THE TASK => No pictures belong in the copy. Restate the rest of the data exactly.

EXTRACTED MATERIAL =>
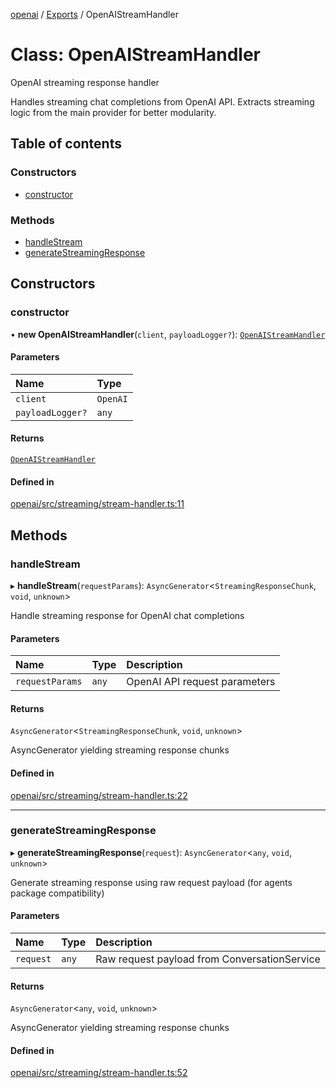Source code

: <!-- 
 ⚠️  AUTO-GENERATED FILE - DO NOT EDIT MANUALLY
 This file is automatically generated by scripts/docs-generator.js
 To make changes, edit the source TypeScript files or update the generator script
-->

[openai](../../) / [Exports](../modules) / OpenAIStreamHandler

# Class: OpenAIStreamHandler

OpenAI streaming response handler

Handles streaming chat completions from OpenAI API.
Extracts streaming logic from the main provider for better modularity.

## Table of contents

### Constructors

- [constructor](OpenAIStreamHandler#constructor)

### Methods

- [handleStream](OpenAIStreamHandler#handlestream)
- [generateStreamingResponse](OpenAIStreamHandler#generatestreamingresponse)

## Constructors

### constructor

• **new OpenAIStreamHandler**(`client`, `payloadLogger?`): [`OpenAIStreamHandler`](OpenAIStreamHandler)

#### Parameters

| Name | Type |
| :------ | :------ |
| `client` | `OpenAI` |
| `payloadLogger?` | `any` |

#### Returns

[`OpenAIStreamHandler`](OpenAIStreamHandler)

#### Defined in

[openai/src/streaming/stream-handler.ts:11](https://github.com/woojubb/robota/blob/c50179e56752f80ea03c64201e29ab12275152bf/packages/openai/src/streaming/stream-handler.ts#L11)

## Methods

### handleStream

▸ **handleStream**(`requestParams`): `AsyncGenerator`\<`StreamingResponseChunk`, `void`, `unknown`\>

Handle streaming response for OpenAI chat completions

#### Parameters

| Name | Type | Description |
| :------ | :------ | :------ |
| `requestParams` | `any` | OpenAI API request parameters |

#### Returns

`AsyncGenerator`\<`StreamingResponseChunk`, `void`, `unknown`\>

AsyncGenerator yielding streaming response chunks

#### Defined in

[openai/src/streaming/stream-handler.ts:22](https://github.com/woojubb/robota/blob/c50179e56752f80ea03c64201e29ab12275152bf/packages/openai/src/streaming/stream-handler.ts#L22)

___

### generateStreamingResponse

▸ **generateStreamingResponse**(`request`): `AsyncGenerator`\<`any`, `void`, `unknown`\>

Generate streaming response using raw request payload (for agents package compatibility)

#### Parameters

| Name | Type | Description |
| :------ | :------ | :------ |
| `request` | `any` | Raw request payload from ConversationService |

#### Returns

`AsyncGenerator`\<`any`, `void`, `unknown`\>

AsyncGenerator yielding streaming response chunks

#### Defined in

[openai/src/streaming/stream-handler.ts:52](https://github.com/woojubb/robota/blob/c50179e56752f80ea03c64201e29ab12275152bf/packages/openai/src/streaming/stream-handler.ts#L52)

ANSWER AREA =>
Source code

: <!-- 
 ⚠️  AUTO-GENERATED FILE - DO NOT EDIT MANUALLY
 This file is automatically generated by scripts/docs-generator.js
 To make changes, edit the source TypeScript files or update the generator script
-->

[openai](../../) / [Exports](../modules) / OpenAIStreamHandler

# Class: OpenAIStreamHandler

OpenAI streaming response handler

Handles streaming chat completions from OpenAI API.
Extracts streaming logic from the main provider for better modularity.

## Table of contents

### Constructors

- [constructor](OpenAIStreamHandler#constructor)

### Methods

- [handleStream](OpenAIStreamHandler#handlestream)
- [generateStreamingResponse](OpenAIStreamHandler#generatestreamingresponse)

## Constructors

### constructor

• **new OpenAIStreamHandler**(`client`, `payloadLogger?`): [`OpenAIStreamHandler`](OpenAIStreamHandler)

#### Parameters

| Name | Type |
| :------ | :------ |
| `client` | `OpenAI` |
| `payloadLogger?` | `any` |

#### Returns

[`OpenAIStreamHandler`](OpenAIStreamHandler)

#### Defined in

[openai/src/streaming/stream-handler.ts:11](https://github.com/woojubb/robota/blob/c50179e56752f80ea03c64201e29ab12275152bf/packages/openai/src/streaming/stream-handler.ts#L11)

## Methods

### handleStream

▸ **handleStream**(`requestParams`): `AsyncGenerator`\<`StreamingResponseChunk`, `void`, `unknown`\>

Handle streaming response for OpenAI chat completions

#### Parameters

| Name | Type | Description |
| :------ | :------ | :------ |
| `requestParams` | `any` | OpenAI API request parameters |

#### Returns

`AsyncGenerator`\<`StreamingResponseChunk`, `void`, `unknown`\>

AsyncGenerator yielding streaming response chunks

#### Defined in

[openai/src/streaming/stream-handler.ts:22](https://github.com/woojubb/robota/blob/c50179e56752f80ea03c64201e29ab12275152bf/packages/openai/src/streaming/stream-handler.ts#L22)

___

### generateStreamingResponse

▸ **generateStreamingResponse**(`request`): `AsyncGenerator`\<`any`, `void`, `unknown`\>

Generate streaming response using raw request payload (for agents package compatibility)

#### Parameters

| Name | Type | Description |
| :------ | :------ | :------ |
| `request` | `any` | Raw request payload from ConversationService |

#### Returns

`AsyncGenerator`\<`any`, `void`, `unknown`\>

AsyncGenerator yielding streaming response chunks

#### Defined in

[openai/src/streaming/stream-handler.ts:52](https://github.com/woojubb/robota/blob/c50179e56752f80ea03c64201e29ab12275152bf/packages/openai/src/streaming/stream-handler.ts#L52)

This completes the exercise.